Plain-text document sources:

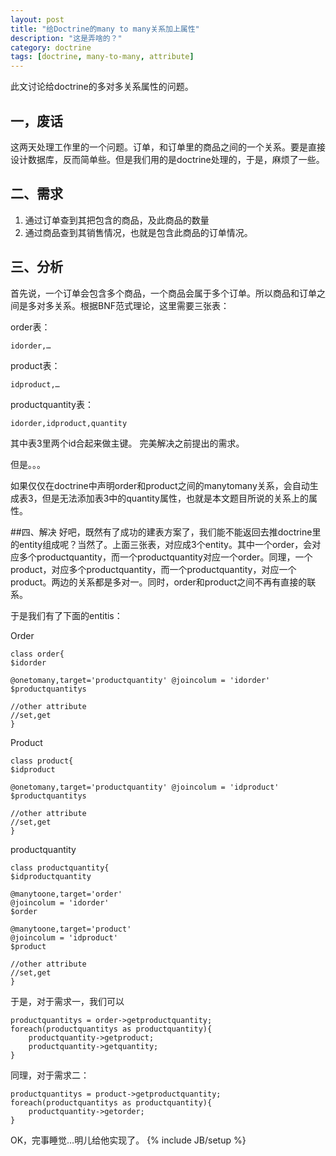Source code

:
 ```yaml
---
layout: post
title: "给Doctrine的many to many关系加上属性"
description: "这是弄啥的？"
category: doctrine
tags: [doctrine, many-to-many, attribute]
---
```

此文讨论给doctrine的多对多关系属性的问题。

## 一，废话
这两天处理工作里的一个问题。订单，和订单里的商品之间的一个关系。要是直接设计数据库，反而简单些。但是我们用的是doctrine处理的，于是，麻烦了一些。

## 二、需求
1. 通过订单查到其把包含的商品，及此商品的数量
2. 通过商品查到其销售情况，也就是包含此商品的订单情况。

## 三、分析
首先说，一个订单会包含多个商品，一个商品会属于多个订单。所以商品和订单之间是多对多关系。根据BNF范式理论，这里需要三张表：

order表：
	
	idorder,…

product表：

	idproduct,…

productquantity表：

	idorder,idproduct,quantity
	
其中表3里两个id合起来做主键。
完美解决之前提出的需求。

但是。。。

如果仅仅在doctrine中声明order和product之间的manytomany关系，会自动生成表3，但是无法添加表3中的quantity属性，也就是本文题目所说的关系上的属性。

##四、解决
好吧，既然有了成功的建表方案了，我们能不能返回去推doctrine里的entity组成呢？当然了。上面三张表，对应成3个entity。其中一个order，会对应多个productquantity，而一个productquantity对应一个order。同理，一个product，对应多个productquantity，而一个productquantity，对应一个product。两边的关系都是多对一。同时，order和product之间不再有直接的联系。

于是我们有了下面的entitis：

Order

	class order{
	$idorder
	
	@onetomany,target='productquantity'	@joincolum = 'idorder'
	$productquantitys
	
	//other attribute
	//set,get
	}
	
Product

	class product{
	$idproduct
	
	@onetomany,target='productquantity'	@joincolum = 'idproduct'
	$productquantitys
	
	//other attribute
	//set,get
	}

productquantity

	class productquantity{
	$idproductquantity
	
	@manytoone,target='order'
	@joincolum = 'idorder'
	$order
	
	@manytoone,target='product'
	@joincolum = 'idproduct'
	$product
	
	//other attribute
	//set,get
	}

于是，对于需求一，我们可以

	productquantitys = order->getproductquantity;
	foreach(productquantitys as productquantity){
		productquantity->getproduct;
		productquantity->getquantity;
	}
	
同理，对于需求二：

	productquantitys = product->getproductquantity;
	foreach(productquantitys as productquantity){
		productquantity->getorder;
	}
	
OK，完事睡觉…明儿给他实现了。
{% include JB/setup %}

...

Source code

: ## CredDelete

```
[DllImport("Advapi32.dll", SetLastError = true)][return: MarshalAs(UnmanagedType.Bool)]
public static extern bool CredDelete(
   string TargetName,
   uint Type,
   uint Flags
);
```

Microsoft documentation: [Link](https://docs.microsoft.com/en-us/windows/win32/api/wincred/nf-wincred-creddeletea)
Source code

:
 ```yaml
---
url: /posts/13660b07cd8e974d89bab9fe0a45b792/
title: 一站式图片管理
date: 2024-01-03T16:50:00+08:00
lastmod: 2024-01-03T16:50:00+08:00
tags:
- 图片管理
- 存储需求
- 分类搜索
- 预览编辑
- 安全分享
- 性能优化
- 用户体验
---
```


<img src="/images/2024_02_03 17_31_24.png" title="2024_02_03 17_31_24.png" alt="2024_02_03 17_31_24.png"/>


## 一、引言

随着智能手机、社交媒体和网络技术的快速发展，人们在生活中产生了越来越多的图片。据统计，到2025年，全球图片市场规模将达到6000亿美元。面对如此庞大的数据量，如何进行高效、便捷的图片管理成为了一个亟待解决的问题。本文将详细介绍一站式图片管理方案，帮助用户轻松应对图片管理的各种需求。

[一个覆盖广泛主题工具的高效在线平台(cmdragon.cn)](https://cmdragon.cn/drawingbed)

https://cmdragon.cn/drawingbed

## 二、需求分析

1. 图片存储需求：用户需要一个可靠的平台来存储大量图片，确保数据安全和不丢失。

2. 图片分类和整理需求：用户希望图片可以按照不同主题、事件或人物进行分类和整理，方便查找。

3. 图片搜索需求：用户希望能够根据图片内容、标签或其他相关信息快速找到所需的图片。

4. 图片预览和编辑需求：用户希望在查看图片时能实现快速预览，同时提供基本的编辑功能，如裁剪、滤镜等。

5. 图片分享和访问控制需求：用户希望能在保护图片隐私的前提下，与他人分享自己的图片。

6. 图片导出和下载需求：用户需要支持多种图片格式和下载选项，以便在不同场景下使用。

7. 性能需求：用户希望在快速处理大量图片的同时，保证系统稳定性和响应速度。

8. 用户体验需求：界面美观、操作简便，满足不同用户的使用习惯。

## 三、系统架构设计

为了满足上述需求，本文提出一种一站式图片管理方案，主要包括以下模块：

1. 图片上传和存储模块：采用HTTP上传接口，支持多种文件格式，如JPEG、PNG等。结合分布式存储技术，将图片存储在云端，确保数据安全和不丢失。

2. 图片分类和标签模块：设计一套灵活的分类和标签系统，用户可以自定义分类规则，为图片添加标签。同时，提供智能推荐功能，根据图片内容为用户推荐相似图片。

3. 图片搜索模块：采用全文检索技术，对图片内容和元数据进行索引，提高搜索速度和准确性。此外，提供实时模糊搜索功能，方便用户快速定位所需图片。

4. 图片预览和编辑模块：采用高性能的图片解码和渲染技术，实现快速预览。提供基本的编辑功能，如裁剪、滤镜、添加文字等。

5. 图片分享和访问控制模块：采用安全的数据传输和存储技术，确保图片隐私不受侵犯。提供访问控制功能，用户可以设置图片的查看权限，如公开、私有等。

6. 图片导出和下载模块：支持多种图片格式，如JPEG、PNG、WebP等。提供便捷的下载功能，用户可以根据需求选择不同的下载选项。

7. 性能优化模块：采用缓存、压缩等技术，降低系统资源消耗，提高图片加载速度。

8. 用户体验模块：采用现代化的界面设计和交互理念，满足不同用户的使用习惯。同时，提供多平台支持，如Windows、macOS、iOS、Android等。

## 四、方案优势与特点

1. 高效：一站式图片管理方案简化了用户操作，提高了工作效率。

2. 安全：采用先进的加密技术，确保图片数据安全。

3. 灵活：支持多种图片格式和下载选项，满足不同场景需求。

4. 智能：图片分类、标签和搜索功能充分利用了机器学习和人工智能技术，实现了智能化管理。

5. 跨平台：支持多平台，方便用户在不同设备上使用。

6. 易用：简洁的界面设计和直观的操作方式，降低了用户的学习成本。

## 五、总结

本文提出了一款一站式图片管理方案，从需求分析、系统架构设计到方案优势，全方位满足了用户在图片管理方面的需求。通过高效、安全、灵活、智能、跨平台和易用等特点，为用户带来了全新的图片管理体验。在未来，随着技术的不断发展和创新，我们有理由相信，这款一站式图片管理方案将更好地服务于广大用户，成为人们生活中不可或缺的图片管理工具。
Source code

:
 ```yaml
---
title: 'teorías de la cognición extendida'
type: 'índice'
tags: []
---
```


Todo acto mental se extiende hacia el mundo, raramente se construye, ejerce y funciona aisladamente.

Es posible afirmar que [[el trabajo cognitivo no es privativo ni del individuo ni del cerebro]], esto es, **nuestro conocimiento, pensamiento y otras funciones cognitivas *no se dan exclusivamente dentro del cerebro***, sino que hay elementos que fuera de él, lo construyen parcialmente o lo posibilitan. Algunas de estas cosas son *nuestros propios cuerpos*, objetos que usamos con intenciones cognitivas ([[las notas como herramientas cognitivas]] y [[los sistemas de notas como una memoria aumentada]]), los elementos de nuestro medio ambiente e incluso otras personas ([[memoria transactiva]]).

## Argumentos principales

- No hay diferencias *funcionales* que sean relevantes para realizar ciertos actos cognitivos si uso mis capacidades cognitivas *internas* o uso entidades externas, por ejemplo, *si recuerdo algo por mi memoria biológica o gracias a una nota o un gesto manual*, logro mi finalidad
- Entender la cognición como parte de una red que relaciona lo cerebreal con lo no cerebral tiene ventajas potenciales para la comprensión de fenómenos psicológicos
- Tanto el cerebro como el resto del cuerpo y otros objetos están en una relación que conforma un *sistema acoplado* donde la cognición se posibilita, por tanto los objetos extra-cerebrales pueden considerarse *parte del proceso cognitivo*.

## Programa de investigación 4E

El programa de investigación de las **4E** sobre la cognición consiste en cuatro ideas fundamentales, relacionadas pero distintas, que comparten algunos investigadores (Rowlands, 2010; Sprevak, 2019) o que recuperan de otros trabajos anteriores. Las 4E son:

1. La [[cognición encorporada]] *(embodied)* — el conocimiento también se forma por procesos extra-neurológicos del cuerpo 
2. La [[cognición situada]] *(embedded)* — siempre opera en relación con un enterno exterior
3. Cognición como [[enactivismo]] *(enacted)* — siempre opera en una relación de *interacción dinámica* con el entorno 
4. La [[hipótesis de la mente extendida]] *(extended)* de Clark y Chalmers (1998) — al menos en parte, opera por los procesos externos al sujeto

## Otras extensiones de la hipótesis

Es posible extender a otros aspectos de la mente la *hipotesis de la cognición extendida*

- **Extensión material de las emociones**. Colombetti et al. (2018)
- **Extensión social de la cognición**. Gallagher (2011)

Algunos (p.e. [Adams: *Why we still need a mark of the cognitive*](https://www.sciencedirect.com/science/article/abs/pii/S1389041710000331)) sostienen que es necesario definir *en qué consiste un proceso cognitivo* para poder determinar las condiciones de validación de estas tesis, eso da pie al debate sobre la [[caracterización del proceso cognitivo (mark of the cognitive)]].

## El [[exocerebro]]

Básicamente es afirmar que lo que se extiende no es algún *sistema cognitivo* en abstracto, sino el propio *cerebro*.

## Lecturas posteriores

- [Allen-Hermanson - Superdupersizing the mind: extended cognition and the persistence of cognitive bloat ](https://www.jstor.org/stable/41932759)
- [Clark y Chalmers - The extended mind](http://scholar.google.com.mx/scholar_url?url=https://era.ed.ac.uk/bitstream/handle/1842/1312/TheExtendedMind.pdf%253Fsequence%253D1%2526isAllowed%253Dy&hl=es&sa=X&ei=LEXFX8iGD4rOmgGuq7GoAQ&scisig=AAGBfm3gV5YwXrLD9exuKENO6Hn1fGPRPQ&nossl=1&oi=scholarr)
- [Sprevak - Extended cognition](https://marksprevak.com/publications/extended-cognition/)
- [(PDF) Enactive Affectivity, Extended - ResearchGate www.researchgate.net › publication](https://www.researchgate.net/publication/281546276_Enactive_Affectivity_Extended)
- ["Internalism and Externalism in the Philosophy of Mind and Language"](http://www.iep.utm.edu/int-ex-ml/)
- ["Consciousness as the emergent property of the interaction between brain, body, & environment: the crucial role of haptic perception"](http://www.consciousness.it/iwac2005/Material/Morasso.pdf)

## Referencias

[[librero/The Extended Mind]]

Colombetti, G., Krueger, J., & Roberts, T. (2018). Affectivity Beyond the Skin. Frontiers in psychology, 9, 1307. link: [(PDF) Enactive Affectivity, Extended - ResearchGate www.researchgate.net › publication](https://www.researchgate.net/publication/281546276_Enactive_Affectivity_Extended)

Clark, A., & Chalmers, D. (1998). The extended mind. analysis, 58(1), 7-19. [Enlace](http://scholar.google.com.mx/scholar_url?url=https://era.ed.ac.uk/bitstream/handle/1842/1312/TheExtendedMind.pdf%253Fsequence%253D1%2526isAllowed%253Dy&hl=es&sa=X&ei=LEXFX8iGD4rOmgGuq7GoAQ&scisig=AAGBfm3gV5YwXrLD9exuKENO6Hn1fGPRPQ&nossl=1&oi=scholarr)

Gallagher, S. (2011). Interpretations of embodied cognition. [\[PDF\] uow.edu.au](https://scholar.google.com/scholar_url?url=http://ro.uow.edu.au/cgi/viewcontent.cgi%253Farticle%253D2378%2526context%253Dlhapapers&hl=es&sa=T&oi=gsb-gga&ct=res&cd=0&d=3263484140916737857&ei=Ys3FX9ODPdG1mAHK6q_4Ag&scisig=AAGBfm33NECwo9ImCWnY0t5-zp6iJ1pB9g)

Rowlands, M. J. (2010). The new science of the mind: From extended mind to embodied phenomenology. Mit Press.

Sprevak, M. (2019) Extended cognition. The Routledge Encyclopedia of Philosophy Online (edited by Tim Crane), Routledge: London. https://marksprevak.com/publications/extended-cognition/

Task to complete:
Given the records above, reproduce precisely and only the lines between the line holding "- [Allen-Hermanson - Superdupersizing" and the line holding "Gallagher, S. (2011).", inclusive.

Result of this task:
- [Allen-Hermanson - Superdupersizing the mind: extended cognition and the persistence of cognitive bloat ](https://www.jstor.org/stable/41932759)
- [Clark y Chalmers - The extended mind](http://scholar.google.com.mx/scholar_url?url=https://era.ed.ac.uk/bitstream/handle/1842/1312/TheExtendedMind.pdf%253Fsequence%253D1%2526isAllowed%253Dy&hl=es&sa=X&ei=LEXFX8iGD4rOmgGuq7GoAQ&scisig=AAGBfm3gV5YwXrLD9exuKENO6Hn1fGPRPQ&nossl=1&oi=scholarr)
- [Sprevak - Extended cognition](https://marksprevak.com/publications/extended-cognition/)
- [(PDF) Enactive Affectivity, Extended - ResearchGate www.researchgate.net › publication](https://www.researchgate.net/publication/281546276_Enactive_Affectivity_Extended)
- ["Internalism and Externalism in the Philosophy of Mind and Language"](http://www.iep.utm.edu/int-ex-ml/)
- ["Consciousness as the emergent property of the interaction between brain, body, & environment: the crucial role of haptic perception"](http://www.consciousness.it/iwac2005/Material/Morasso.pdf)

## Referencias

[[librero/The Extended Mind]]

Colombetti, G., Krueger, J., & Roberts, T. (2018). Affectivity Beyond the Skin. Frontiers in psychology, 9, 1307. link: [(PDF) Enactive Affectivity, Extended - ResearchGate www.researchgate.net › publication](https://www.researchgate.net/publication/281546276_Enactive_Affectivity_Extended)

Clark, A., & Chalmers, D. (1998). The extended mind. analysis, 58(1), 7-19. [Enlace](http://scholar.google.com.mx/scholar_url?url=https://era.ed.ac.uk/bitstream/handle/1842/1312/TheExtendedMind.pdf%253Fsequence%253D1%2526isAllowed%253Dy&hl=es&sa=X&ei=LEXFX8iGD4rOmgGuq7GoAQ&scisig=AAGBfm3gV5YwXrLD9exuKENO6Hn1fGPRPQ&nossl=1&oi=scholarr)

Gallagher, S. (2011). Interpretations of embodied cognition. [\[PDF\] uow.edu.au](https://scholar.google.com/scholar_url?url=http://ro.uow.edu.au/cgi/viewcontent.cgi%253Farticle%253D2378%2526context%253Dlhapapers&hl=es&sa=T&oi=gsb-gga&ct=res&cd=0&d=3263484140916737857&ei=Ys3FX9ODPdG1mAHK6q_4Ag&scisig=AAGBfm33NECwo9ImCWnY0t5-zp6iJ1pB9g)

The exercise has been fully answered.